■ Work instructions ■
Return an exact copy of the data, starting at its first line and ending at the line that contains "하바드대 교수인 Todd", minus any pictures.

[[ Available records, beginning ]]

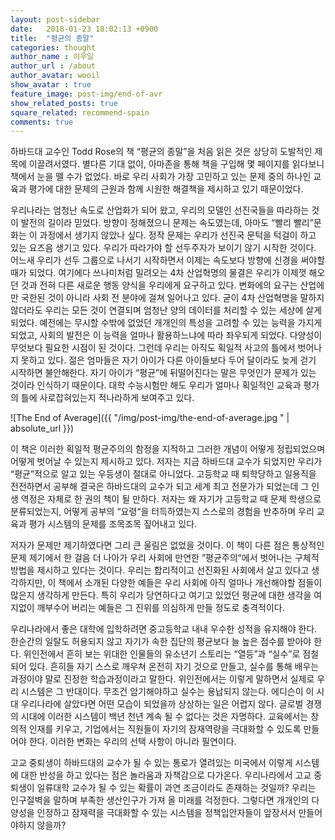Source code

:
```yaml
---
layout: post-sidebar
date:   2018-01-23 18:02:13 +0900
title:  "평균의 종말"
categories: thought
author_name : 이우일
author_url : /about
author_avatar: wooil
show_avatar : true
feature_image: post-img/end-of-avr
show_related_posts: true
square_related: recommend-spain
comments: true
---
```


하바드대 교수인 Todd Rose의 책 “평균의 종말”을 처음 읽은 것은 상당히 도발적인 제목에 이끌려서였다. 별다른 기대 없이, 아마존을 통해 책을 구입해 몇 페이지를 읽다보니 책에서 눈을 뗄 수가 없었다. 바로 우리 사회가 가장 고민하고 있는 문제 중의 하나인 교육과 평가에 대한 문제의 근원과 함께 시원한 해결책을 제시하고 있기 때문이었다.

우리나라는 엄청난 속도로 산업화가 되어 왔고, 우리의 모델인 선진국들을 따라하는 것이 발전의 길이라 믿었다. 방향이 정해졌으니 문제는 속도였는데, 아마도 “빨리 빨리”문화는 이 과정에서 생기지 않았나 싶다. 정작 문제는 우리가 선진국 문턱을 턱걸이 하고 있는 요즈음 생기고 있다. 우리가 따라가야 할 선두주자가 보이기 않기 시작한 것이다. 어느새 우리가 선두 그룹으로 나서기 시작하면서 이제는 속도보다 방향에 신경을 써야할 때가 되었다. 여기에다 쓰나미처럼 밀려오는 4차 산업혁명의 물결은 우리가 이제껏 해오던 것과 전혀 다른 새로운 행동 양식을 우리에게 요구하고 있다. 변화에의 요구는 산업에만 국한된 것이 아니라 사회 전 분야에 걸쳐 일어나고 있다. 굳이 4차 산업혁명을 말하지 않더라도 우리는 모든 것이 연결되며 엄청난 양의 데이터를 처리할 수 있는 세상에 살게 되었다. 예전에는 무시할 수밖에 없었던 개개인의 특성을 고려할 수 있는 능력을 가지게 되었고, 사회의 발전은 이 능력을 얼마나 활용하느냐에 따라 좌우되게 되었다. 다양성이 무엇보다 필요한 시점이 된 것이다. 그런데 우리는 아직도 획일적 사고의 틀에서 벗어나지 못하고 있다. 젊은 엄마들은 자기 아이가 다른 아이들보다 두어 달이라도 늦게 걷기 시작하면 불안해한다. 자기 아이가 “평균”에 뒤떨어진다는 말은 무엇인가 문제가 있는 것이라 인식하기 때문이다. 대학 수능시험만 해도 우리가 얼마나 획일적인 교육과 평가의 틀에 사로잡혀있는지 적나라하게 보여주고 있다.

![The End of Average]({{ "/img/post-img/the-end-of-average.jpg " | absolute_url }})

이 책은 이러한 획일적 평균주의의 함정을 지적하고 그러한 개념이 어떻게 정립되었으며 어떻게 벗어날 수 있는지 제시하고 있다. 저자는 지금 하바드대 교수가 되었지만 우리가 “평균”적으로 알고 있는 우등생이 절대로 아니었다. 고등학교 때 퇴학당하고 일용직을 전전하면서 공부해 결국은 하바드대의 교수가 되고 세계 최고 전문가가 되었는데 그 인생 역정은 자체로 한 권의 책이 될 만하다. 저자는 왜 자기가 고등학교 때 문제 학생으로 분류되었는지, 어떻게 공부의 “요령“을 터득하였는지 스스로의 경험을 반추하며 우리 교육과 평가 시스템의 문제를 조목조목 짚어내고 있다.

저자가 문제만 제기하였다면 그리 큰 울림은 없었을 것이다. 이 책이 다른 점은 통상적인 문제 제기에서 한 걸음 더 나아가 우리 사회에 만연한 ”평균주의“에서 벗어나는 구체적 방법을 제시하고 있다는 것이다. 우리는 합리적이고 선진화된 사회에서 살고 있다고 생각하지만, 이 책에서 소개된 다양한 예들은 우리 사회에 아직 얼마나 개선해야할 점들이 많은지 생각하게 만든다. 특히 우리가 당연하다고 여기고 있었던 평균에 대한 생각을 여지없이 깨부수어 버리는 예들은 그 진위를 의심하게 만들 정도로 충격적이다.

우리나라에서 좋은 대학에 입학하려면 중고등학교 내내 우수한 성적을 유지해야 한다. 한순간의 일탈도 허용되지 않고 자기가 속한 집단의 평균보다 늘 높은 점수를 받아야 한다. 위인전에서 흔히 보는 위대한 인물들의 유소년기 스토리는 “열등”과 “실수”로 점철되어 있다. 흔히들 자기 스스로 깨우쳐 온전히 자기 것으로 만들고, 실수를 통해 배우는 과정이야 말로 진정한 학습과정이라고 말한다. 위인전에서는 이렇게 말하면서 실제로 우리 시스템은 그 반대이다. 무조건 암기해야하고 실수는 용납되지 않는다. 에디슨이 이 시대 우리나라에 살았다면 어떤 모습이 되었을까 상상하는 일은 어렵지 않다. 글로벌 경쟁의 시대에 이러한 시스템이 백년 천년 계속 될 수 없다는 것은 자명하다. 교육에서는 창의적 인재를 키우고, 기업에서는 직원들이 자기의 잠재역량을 극대화할 수 있도록 만들어야 한다. 이러한 변화는 우리의 선택 사항이 아니라 필연이다.

고교 중퇴생이 하바드대의 교수가 될 수 있는 통로가 열려있는 미국에서 이렇게 시스템에 대한 반성을 하고 있다는 점은 놀라움과 자책감으로 다가온다. 우리나라에서 고교 중퇴생이 일류대학 교수가 될 수 있는 확률이 과연 조금이라도 존재하는 것일까? 우리는 인구절벽을 말하며 부족한 생산인구가 가져 올 미래를 걱정한다. 그렇다면 개개인의 다양성을 인정하고 잠재력을 극대화할 수 있는 시스템을 정책입안자들이 앞장서서 만들어야하지 않을까?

[[ Available records, end ]]

■ Your solution ■
Source code

:
```yaml
---
layout: post-sidebar
date:   2018-01-23 18:02:13 +0900
title:  "평균의 종말"
categories: thought
author_name : 이우일
author_url : /about
author_avatar: wooil
show_avatar : true
feature_image: post-img/end-of-avr
show_related_posts: true
square_related: recommend-spain
comments: true
---
```


하바드대 교수인 Todd Rose의 책 “평균의 종말”을 처음 읽은 것은 상당히 도발적인 제목에 이끌려서였다. 별다른 기대 없이, 아마존을 통해 책을 구입해 몇 페이지를 읽다보니 책에서 눈을 뗄 수가 없었다. 바로 우리 사회가 가장 고민하고 있는 문제 중의 하나인 교육과 평가에 대한 문제의 근원과 함께 시원한 해결책을 제시하고 있기 때문이었다.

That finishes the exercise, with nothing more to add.